----- Data -----

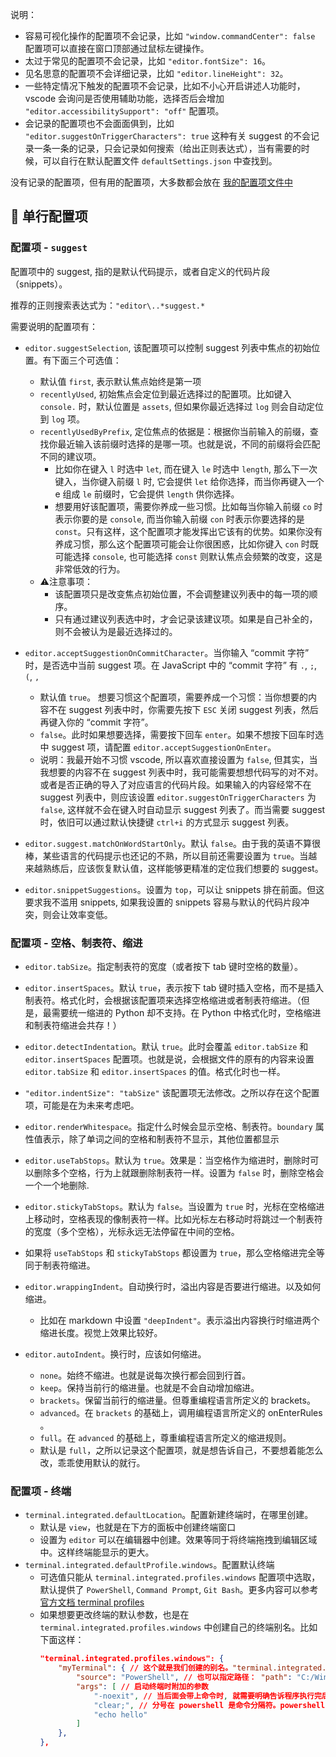 说明：
- 容易可视化操作的配置项不会记录，比如 `"window.commandCenter": false` 配置项可以直接在窗口顶部通过鼠标左键操作。
- 太过于常见的配置项不会记录，比如 `"editor.fontSize": 16`。
- 见名思意的配置项不会详细记录，比如 `"editor.lineHeight": 32`。
- 一些特定情况下触发的配置项不会记录，比如不小心开启讲述人功能时，vscode 会询问是否使用辅助功能，选择否后会增加 `"editor.accessibilitySupport": "off"` 配置项。
- 会记录的配置项也不会面面俱到，比如 `"editor.suggestOnTriggerCharacters": true` 这种有关 suggest 的不会记录一条一条的记录，只会记录如何搜索（给出正则表达式），当有需要的时候，可以自行在默认配置文件 `defaultSettings.json` 中查找到。

没有记录的配置项，但有用的配置项，大多数都会放在 [我的配置项文件中](../backup/settings.json)

## 🍕 单行配置项

### 配置项 - `suggest`

配置项中的 suggest, 指的是默认代码提示，或者自定义的代码片段（snippets）。

推荐的正则搜索表达式为：`"editor\..*suggest.*`

需要说明的配置项有：
- `editor.suggestSelection`, 该配置项可以控制 suggest 列表中焦点的初始位置。有下面三个可选值：
    - 默认值 `first`, 表示默认焦点始终是第一项
    - `recentlyUsed`, 初始焦点会定位到最近选择过的配置项。比如键入 `console.` 时，默认位置是 `assets`, 但如果你最近选择过 `log` 则会自动定位到 `log` 项。
    - `recentlyUsedByPrefix`, 定位焦点的依据是：根据你当前输入的前缀，查找你最近输入该前缀时选择的是哪一项。也就是说，不同的前缀将会匹配不同的建议项。
        - 比如你在键入 `l` 时选中 `let`, 而在键入 `le` 时选中 `length`, 那么下一次键入，当你键入前缀 `l` 时, 它会提供 `let` 给你选择，而当你再键入一个 e 组成 `le` 前缀时，它会提供 `length` 供你选择。
        - 想要用好该配置项，需要你养成一些习惯。比如每当你输入前缀 `co` 时表示你要的是 `console`, 而当你输入前缀 `con` 时表示你要选择的是 `const`。只有这样，这个配置项才能发挥出它该有的优势。如果你没有养成习惯，那么这个配置项可能会让你很困惑，比如你键入 `con` 时既可能选择 `console`, 也可能选择 `const` 则默认焦点会频繁的改变，这是非常低效的行为。
    - ⚠️注意事项：
        - 该配置项只是改变焦点初始位置，不会调整建议列表中的每一项的顺序。
        - 只有通过建议列表选中时，才会记录该建议项。如果是自己补全的，则不会被认为是最近选择过的。

- `editor.acceptSuggestionOnCommitCharacter`。当你输入 “commit 字符” 时，是否选中当前 suggest 项。在 JavaScript 中的 “commit 字符” 有 `.`,  `;`, `(`, `,`
    - 默认值 `true`。 想要习惯这个配置项，需要养成一个习惯：当你想要的内容不在 suggest 列表中时，你需要先按下 `ESC` 关闭 suggest 列表，然后再键入你的 “commit 字符”。
    - `false`。此时如果想要选择，需要按下回车 `enter`。如果不想按下回车时选中 suggest 项，请配置 `editor.acceptSuggestionOnEnter`。
    - 说明：我最开始不习惯 vscode, 所以喜欢直接设置为 `false`, 但其实，当我想要的内容不在 suggest 列表中时，我可能需要想想代码写的对不对。或者是否正确的导入了对应语言的代码片段。如果输入的内容经常不在 suggest 列表中，则应该设置 `editor.suggestOnTriggerCharacters` 为 `false`, 这样就不会在键入时自动显示 suggest 列表了。而当需要 suggest 时，依旧可以通过默认快捷键 `ctrl+i` 的方式显示 suggest 列表。

- `editor.suggest.matchOnWordStartOnly`。默认 `false`。由于我的英语不算很棒，某些语言的代码提示也还记的不熟，所以目前还需要设置为 `true`。当越来越熟练后，应该恢复默认值，这样能够更精准的定位我们想要的 suggest。

- `editor.snippetSuggestions`。设置为 `top`，可以让 snippets 排在前面。但这要求我不滥用 snippets, 如果我设置的 snippets 容易与默认的代码片段冲突，则会让效率变低。

### 配置项 - 空格、制表符、缩进

- `editor.tabSize`。指定制表符的宽度（或者按下 tab 键时空格的数量）。

- `editor.insertSpaces`。默认 `true`，表示按下 tab 键时插入空格，而不是插入制表符。格式化时，会根据该配置项来选择空格缩进或者制表符缩进。（但是，最需要统一缩进的 Python 却不支持。在 Python 中格式化时，空格缩进和制表符缩进会共存！）

- `editor.detectIndentation`。默认 `true`。此时会覆盖 `editor.tabSize` 和 `editor.insertSpaces` 配置项。也就是说，会根据文件的原有的内容来设置 `editor.tabSize` 和 `editor.insertSpaces` 的值。格式化时也一样。

- `"editor.indentSize": "tabSize"` 该配置项无法修改。之所以存在这个配置项，可能是在为未来考虑吧。

- `editor.renderWhitespace`。指定什么时候会显示空格、制表符。`boundary` 属性值表示，除了单词之间的空格和制表符不显示，其他位置都显示

- `editor.useTabStops`。默认为 `true`。效果是：当空格作为缩进时，删除时可以删除多个空格，行为上就跟删除制表符一样。设置为 `false` 时，删除空格会一个一个地删除.

- `editor.stickyTabStops`。默认为 `false`。当设置为 `true` 时，光标在空格缩进上移动时，空格表现的像制表符一样。比如光标左右移动时将跳过一个制表符的宽度（多个空格），光标永远无法停留在中间的空格。

- 如果将 `useTabStops` 和 `stickyTabStops` 都设置为 `true`，那么空格缩进完全等同于制表符缩进。

- `editor.wrappingIndent`。自动换行时，溢出内容是否要进行缩进。以及如何缩进。
    - 比如在 markdown 中设置 `"deepIndent"`。表示溢出内容换行时缩进两个缩进长度。视觉上效果比较好。

- `editor.autoIndent`。换行时，应该如何缩进。
    - `none`。始终不缩进。也就是说每次换行都会回到行首。
    - `keep`。保持当前行的缩进量。也就是不会自动增加缩进。
    - `brackets`。保留当前行的缩进量。但尊重编程语言所定义的 brackets。
    - `advanced`。在 `brackets` 的基础上，调用编程语言所定义的 onEnterRules 。
    - `full`。在 `advanced` 的基础上，尊重编程语言所定义的缩进规则。
    - 默认是 `full`，之所以记录这个配置项，就是想告诉自己，不要想着能怎么改，乖乖使用默认的就行。

### 配置项 - 终端

- `terminal.integrated.defaultLocation`。配置新建终端时，在哪里创建。
    - 默认是 `view`，也就是在下方的面板中创建终端窗口
    - 设置为 `editor` 可以在编辑器中创建。效果等同于将终端拖拽到编辑区域中。这样终端能显示的更大。
- `terminal.integrated.defaultProfile.windows`。配置默认终端
    - 可选值只能从 `terminal.integrated.profiles.windows` 配置项中选取，默认提供了 `PowerShell`, `Command Prompt`, `Git Bash`。更多内容可以参考[官方文档 terminal profiles](https://code.visualstudio.com/docs/terminal/profiles)
    - 如果想要更改终端的默认参数，也是在 `terminal.integrated.profiles.windows` 中创建自己的终端别名。比如下面这样：
        ```json
        "terminal.integrated.profiles.windows": {
            "myTerminal": { // 这个就是我们创建的别名。"terminal.integrated.defaultProfile.windows": "myTerminal",
                "source": "PowerShell", // 也可以指定路径： "path": "C:/Windows/System32/WindowsPowerShell/v1.0/powershell.exe",
                "args": [ // 启动终端时附加的参数
                    "-noexit", // 当后面会带上命令时, 就需要明确告诉程序执行完后 "不要退出"
                    "clear;", // 分号在 powershell 是命令分隔符。powershell 中没有 &&
                    "echo hello"
                ]
            },
        },
        ```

-----

Requirement:
Each line of the records is to be reproduced exactly, and each picture dropped.

Completed task:
 说明：
- 容易可视化操作的配置项不会记录，比如 `"window.commandCenter": false` 配置项可以直接在窗口顶部通过鼠标左键操作。
- 太过于常见的配置项不会记录，比如 `"editor.fontSize": 16`。
- 见名思意的配置项不会详细记录，比如 `"editor.lineHeight": 32`。
- 一些特定情况下触发的配置项不会记录，比如不小心开启讲述人功能时，vscode 会询问是否使用辅助功能，选择否后会增加 `"editor.accessibilitySupport": "off"` 配置项。
- 会记录的配置项也不会面面俱到，比如 `"editor.suggestOnTriggerCharacters": true` 这种有关 suggest 的不会记录一条一条的记录，只会记录如何搜索（给出正则表达式），当有需要的时候，可以自行在默认配置文件 `defaultSettings.json` 中查找到。

没有记录的配置项，但有用的配置项，大多数都会放在 [我的配置项文件中](../backup/settings.json)

## 🍕 单行配置项

### 配置项 - `suggest`

配置项中的 suggest, 指的是默认代码提示，或者自定义的代码片段（snippets）。

推荐的正则搜索表达式为：`"editor\..*suggest.*`

需要说明的配置项有：
- `editor.suggestSelection`, 该配置项可以控制 suggest 列表中焦点的初始位置。有下面三个可选值：
    - 默认值 `first`, 表示默认焦点始终是第一项
    - `recentlyUsed`, 初始焦点会定位到最近选择过的配置项。比如键入 `console.` 时，默认位置是 `assets`, 但如果你最近选择过 `log` 则会自动定位到 `log` 项。
    - `recentlyUsedByPrefix`, 定位焦点的依据是：根据你当前输入的前缀，查找你最近输入该前缀时选择的是哪一项。也就是说，不同的前缀将会匹配不同的建议项。
        - 比如你在键入 `l` 时选中 `let`, 而在键入 `le` 时选中 `length`, 那么下一次键入，当你键入前缀 `l` 时, 它会提供 `let` 给你选择，而当你再键入一个 e 组成 `le` 前缀时，它会提供 `length` 供你选择。
        - 想要用好该配置项，需要你养成一些习惯。比如每当你输入前缀 `co` 时表示你要的是 `console`, 而当你输入前缀 `con` 时表示你要选择的是 `const`。只有这样，这个配置项才能发挥出它该有的优势。如果你没有养成习惯，那么这个配置项可能会让你很困惑，比如你键入 `con` 时既可能选择 `console`, 也可能选择 `const` 则默认焦点会频繁的改变，这是非常低效的行为。
    - ⚠️注意事项：
        - 该配置项只是改变焦点初始位置，不会调整建议列表中的每一项的顺序。
        - 只有通过建议列表选中时，才会记录该建议项。如果是自己补全的，则不会被认为是最近选择过的。

- `editor.acceptSuggestionOnCommitCharacter`。当你输入 “commit 字符” 时，是否选中当前 suggest 项。在 JavaScript 中的 “commit 字符” 有 `.`,  `;`, `(`, `,`
    - 默认值 `true`。 想要习惯这个配置项，需要养成一个习惯：当你想要的内容不在 suggest 列表中时，你需要先按下 `ESC` 关闭 suggest 列表，然后再键入你的 “commit 字符”。
    - `false`。此时如果想要选择，需要按下回车 `enter`。如果不想按下回车时选中 suggest 项，请配置 `editor.acceptSuggestionOnEnter`。
    - 说明：我最开始不习惯 vscode, 所以喜欢直接设置为 `false`, 但其实，当我想要的内容不在 suggest 列表中时，我可能需要想想代码写的对不对。或者是否正确的导入了对应语言的代码片段。如果输入的内容经常不在 suggest 列表中，则应该设置 `editor.suggestOnTriggerCharacters` 为 `false`, 这样就不会在键入时自动显示 suggest 列表了。而当需要 suggest 时，依旧可以通过默认快捷键 `ctrl+i` 的方式显示 suggest 列表。

- `editor.suggest.matchOnWordStartOnly`。默认 `false`。由于我的英语不算很棒，某些语言的代码提示也还记的不熟，所以目前还需要设置为 `true`。当越来越熟练后，应该恢复默认值，这样能够更精准的定位我们想要的 suggest。

- `editor.snippetSuggestions`。设置为 `top`，可以让 snippets 排在前面。但这要求我不滥用 snippets, 如果我设置的 snippets 容易与默认的代码片段冲突，则会让效率变低。

### 配置项 - 空格、制表符、缩进

- `editor.tabSize`。指定制表符的宽度（或者按下 tab 键时空格的数量）。

- `editor.insertSpaces`。默认 `true`，表示按下 tab 键时插入空格，而不是插入制表符。格式化时，会根据该配置项来选择空格缩进或者制表符缩进。（但是，最需要统一缩进的 Python 却不支持。在 Python 中格式化时，空格缩进和制表符缩进会共存！）

- `editor.detectIndentation`。默认 `true`。此时会覆盖 `editor.tabSize` 和 `editor.insertSpaces` 配置项。也就是说，会根据文件的原有的内容来设置 `editor.tabSize` 和 `editor.insertSpaces` 的值。格式化时也一样。

- `"editor.indentSize": "tabSize"` 该配置项无法修改。之所以存在这个配置项，可能是在为未来考虑吧。

- `editor.renderWhitespace`。指定什么时候会显示空格、制表符。`boundary` 属性值表示，除了单词之间的空格和制表符不显示，其他位置都显示

- `editor.useTabStops`。默认为 `true`。效果是：当空格作为缩进时，删除时可以删除多个空格，行为上就跟删除制表符一样。设置为 `false` 时，删除空格会一个一个地删除.

- `editor.stickyTabStops`。默认为 `false`。当设置为 `true` 时，光标在空格缩进上移动时，空格表现的像制表符一样。比如光标左右移动时将跳过一个制表符的宽度（多个空格），光标永远无法停留在中间的空格。

- 如果将 `useTabStops` 和 `stickyTabStops` 都设置为 `true`，那么空格缩进完全等同于制表符缩进。

- `editor.wrappingIndent`。自动换行时，溢出内容是否要进行缩进。以及如何缩进。
    - 比如在 markdown 中设置 `"deepIndent"`。表示溢出内容换行时缩进两个缩进长度。视觉上效果比较好。

- `editor.autoIndent`。换行时，应该如何缩进。
    - `none`。始终不缩进。也就是说每次换行都会回到行首。
    - `keep`。保持当前行的缩进量。也就是不会自动增加缩进。
    - `brackets`。保留当前行的缩进量。但尊重编程语言所定义的 brackets。
    - `advanced`。在 `brackets` 的基础上，调用编程语言所定义的 onEnterRules 。
    - `full`。在 `advanced` 的基础上，尊重编程语言所定义的缩进规则。
    - 默认是 `full`，之所以记录这个配置项，就是想告诉自己，不要想着能怎么改，乖乖使用默认的就行。

### 配置项 - 终端

- `terminal.integrated.defaultLocation`。配置新建终端时，在哪里创建。
    - 默认是 `view`，也就是在下方的面板中创建终端窗口
    - 设置为 `editor` 可以在编辑器中创建。效果等同于将终端拖拽到编辑区域中。这样终端能显示的更大。
- `terminal.integrated.defaultProfile.windows`。配置默认终端
    - 可选值只能从 `terminal.integrated.profiles.windows` 配置项中选取，默认提供了 `PowerShell`, `Command Prompt`, `Git Bash`。更多内容可以参考[官方文档 terminal profiles](https://code.visualstudio.com/docs/terminal/profiles)
    - 如果想要更改终端的默认参数，也是在 `terminal.integrated.profiles.windows` 中创建自己的终端别名。比如下面这样：
        ```json
        "terminal.integrated.profiles.windows": {
            "myTerminal": { // 这个就是我们创建的别名。"terminal.integrated.defaultProfile.windows": "myTerminal",
                "source": "PowerShell", // 也可以指定路径： "path": "C:/Windows/System32/WindowsPowerShell/v1.0/powershell.exe",
                "args": [ // 启动终端时附加的参数
                    "-noexit", // 当后面会带上命令时, 就需要明确告诉程序执行完后 "不要退出"
                    "clear;", // 分号在 powershell 是命令分隔符。powershell 中没有 &&
                    "echo hello"
                ]
            },
        },
        ```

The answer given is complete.